Soybean futures for March delivery fell 7¢ to $9.93¼ a bushel. Soybean meal futures dropped $2.90 to $337.60 a short ton, while soy oil fell 0.07¢ to 33.01¢ a pound.
2. Sixth Round of NAFTA Talks End Without Agreement, But Progress Seen
The sixth round of negotiations to modernize the North American Free Trade Agreement concluded in Montreal earlier this week, and while it seems the three sides are no closer to an agreement than they were at the end of the last round, at least there’s hope.
U.S. Trade Representative (USTR) Robert Lighthizer said that while he rejected a Canadian proposal during the latest round, he’s seeking “breakthroughs” to move the talks along. That’s better than in November, when after the last round of talks he said he didn’t see much hope for a resolution.
“We believe that some progress was made,” Lighthizer said in his closing statement. “We closed one chapter, as (Mexico’s) Ildefonso [Guajardo] said, it was the chapter on corruption, which is a very important chapter, and we made some progress on a few others. More importantly, though, we finally began to discuss some of the core issues. So this round was a step forward, but we are progressing very slowly.”
That’s much more optimistic than after the last round, when the USTR said he was “concerned about the lack of headway” during the fifth round of negotiations in November. At the time, he said he’d seen “no evidence that Canada or Mexico are willing to seriously engage on provisions that will lead to a rebalanced agreement. Absent rebalancing, we will not reach a satisfactory result.”
While the negotiations have seemingly moved forward, they’re still moving too slow, he said.
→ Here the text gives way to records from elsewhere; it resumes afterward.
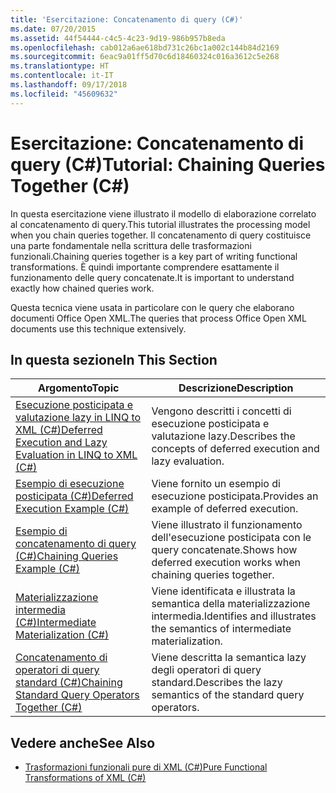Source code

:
 ```yaml
---
title: 'Esercitazione: Concatenamento di query (C#)'
ms.date: 07/20/2015
ms.assetid: 44f54444-c4c5-4c23-9d19-986b957b8eda
ms.openlocfilehash: cab012a6ae618bd731c26bc1a002c144b84d2169
ms.sourcegitcommit: 6eac9a01ff5d70c6d18460324c016a3612c5e268
ms.translationtype: HT
ms.contentlocale: it-IT
ms.lasthandoff: 09/17/2018
ms.locfileid: "45609632"
---
```

# <a name="tutorial-chaining-queries-together-c"></a><span data-ttu-id="36e4b-102">Esercitazione: Concatenamento di query (C#)</span><span class="sxs-lookup"><span data-stu-id="36e4b-102">Tutorial: Chaining Queries Together (C#)</span></span>
<span data-ttu-id="36e4b-103">In questa esercitazione viene illustrato il modello di elaborazione correlato al concatenamento di query.</span><span class="sxs-lookup"><span data-stu-id="36e4b-103">This tutorial illustrates the processing model when you chain queries together.</span></span> <span data-ttu-id="36e4b-104">Il concatenamento di query costituisce una parte fondamentale nella scrittura delle trasformazioni funzionali.</span><span class="sxs-lookup"><span data-stu-id="36e4b-104">Chaining queries together is a key part of writing functional transformations.</span></span> <span data-ttu-id="36e4b-105">È quindi importante comprendere esattamente il funzionamento delle query concatenate.</span><span class="sxs-lookup"><span data-stu-id="36e4b-105">It is important to understand exactly how chained queries work.</span></span>  
  
 <span data-ttu-id="36e4b-106">Questa tecnica viene usata in particolare con le query che elaborano documenti Office Open XML.</span><span class="sxs-lookup"><span data-stu-id="36e4b-106">The queries that process Office Open XML documents use this technique extensively.</span></span>  
  
## <a name="in-this-section"></a><span data-ttu-id="36e4b-107">In questa sezione</span><span class="sxs-lookup"><span data-stu-id="36e4b-107">In This Section</span></span>  
  
|<span data-ttu-id="36e4b-108">Argomento</span><span class="sxs-lookup"><span data-stu-id="36e4b-108">Topic</span></span>|<span data-ttu-id="36e4b-109">Descrizione</span><span class="sxs-lookup"><span data-stu-id="36e4b-109">Description</span></span>|  
|-----------|-----------------|  
|[<span data-ttu-id="36e4b-110">Esecuzione posticipata e valutazione lazy in LINQ to XML (C#)</span><span class="sxs-lookup"><span data-stu-id="36e4b-110">Deferred Execution and Lazy Evaluation in LINQ to XML (C#)</span></span>](../../../../csharp/programming-guide/concepts/linq/deferred-execution-and-lazy-evaluation-in-linq-to-xml.md)|<span data-ttu-id="36e4b-111">Vengono descritti i concetti di esecuzione posticipata e valutazione lazy.</span><span class="sxs-lookup"><span data-stu-id="36e4b-111">Describes the concepts of deferred execution and lazy evaluation.</span></span>|  
|[<span data-ttu-id="36e4b-112">Esempio di esecuzione posticipata (C#)</span><span class="sxs-lookup"><span data-stu-id="36e4b-112">Deferred Execution Example (C#)</span></span>](../../../../csharp/programming-guide/concepts/linq/deferred-execution-example.md)|<span data-ttu-id="36e4b-113">Viene fornito un esempio di esecuzione posticipata.</span><span class="sxs-lookup"><span data-stu-id="36e4b-113">Provides an example of deferred execution.</span></span>|  
|[<span data-ttu-id="36e4b-114">Esempio di concatenamento di query (C#)</span><span class="sxs-lookup"><span data-stu-id="36e4b-114">Chaining Queries Example (C#)</span></span>](../../../../csharp/programming-guide/concepts/linq/chaining-queries-example.md)|<span data-ttu-id="36e4b-115">Viene illustrato il funzionamento dell'esecuzione posticipata con le query concatenate.</span><span class="sxs-lookup"><span data-stu-id="36e4b-115">Shows how deferred execution works when chaining queries together.</span></span>|  
|[<span data-ttu-id="36e4b-116">Materializzazione intermedia (C#)</span><span class="sxs-lookup"><span data-stu-id="36e4b-116">Intermediate Materialization (C#)</span></span>](../../../../csharp/programming-guide/concepts/linq/intermediate-materialization.md)|<span data-ttu-id="36e4b-117">Viene identificata e illustrata la semantica della materializzazione intermedia.</span><span class="sxs-lookup"><span data-stu-id="36e4b-117">Identifies and illustrates the semantics of intermediate materialization.</span></span>|  
|[<span data-ttu-id="36e4b-118">Concatenamento di operatori di query standard (C#)</span><span class="sxs-lookup"><span data-stu-id="36e4b-118">Chaining Standard Query Operators Together (C#)</span></span>](../../../../csharp/programming-guide/concepts/linq/chaining-standard-query-operators-together.md)|<span data-ttu-id="36e4b-119">Viene descritta la semantica lazy degli operatori di query standard.</span><span class="sxs-lookup"><span data-stu-id="36e4b-119">Describes the lazy semantics of the standard query operators.</span></span>|  
  
## <a name="see-also"></a><span data-ttu-id="36e4b-120">Vedere anche</span><span class="sxs-lookup"><span data-stu-id="36e4b-120">See Also</span></span>

- [<span data-ttu-id="36e4b-121">Trasformazioni funzionali pure di XML (C#)</span><span class="sxs-lookup"><span data-stu-id="36e4b-121">Pure Functional Transformations of XML (C#)</span></span>](../../../../csharp/programming-guide/concepts/linq/pure-functional-transformations-of-xml.md)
President Trump still believes NAFTA, at least in its current form, is unfair, Lighthizer said, which leads to more concern that the U.S. will, at some point, pull out of the agreement.
Agriculture groups have long expressed concerns that if the U.S. were to leave NAFTA, it would shut off important trade pipelines for corn, soybeans, and wheat.
The next round of talks is scheduled for February 26 to March 6 in Mexico City.
3. Extremely Dry Weather, Low Relative Humidity Continue in Southern Plains
It’s still dry in the Southern Plains, but the Oklahoma and Texas panhandles are no longer under red-flag warnings – at least for now.
Many parts of New Mexico, right next door, however, are seeing the warnings.
“Elevated fire weather conditions are expected today across the southern Texas Panhandle due to breezy west to northwest winds and continued dry conditions,” the National Weather Service said in a report early this morning.
In New Mexico, relative humidity is expected to fall as low as 8% and wind gusts are forecast to 45 mph, making for tinderbox-like conditions.
Open fires – or anything that could spark a fire –aren’t advised.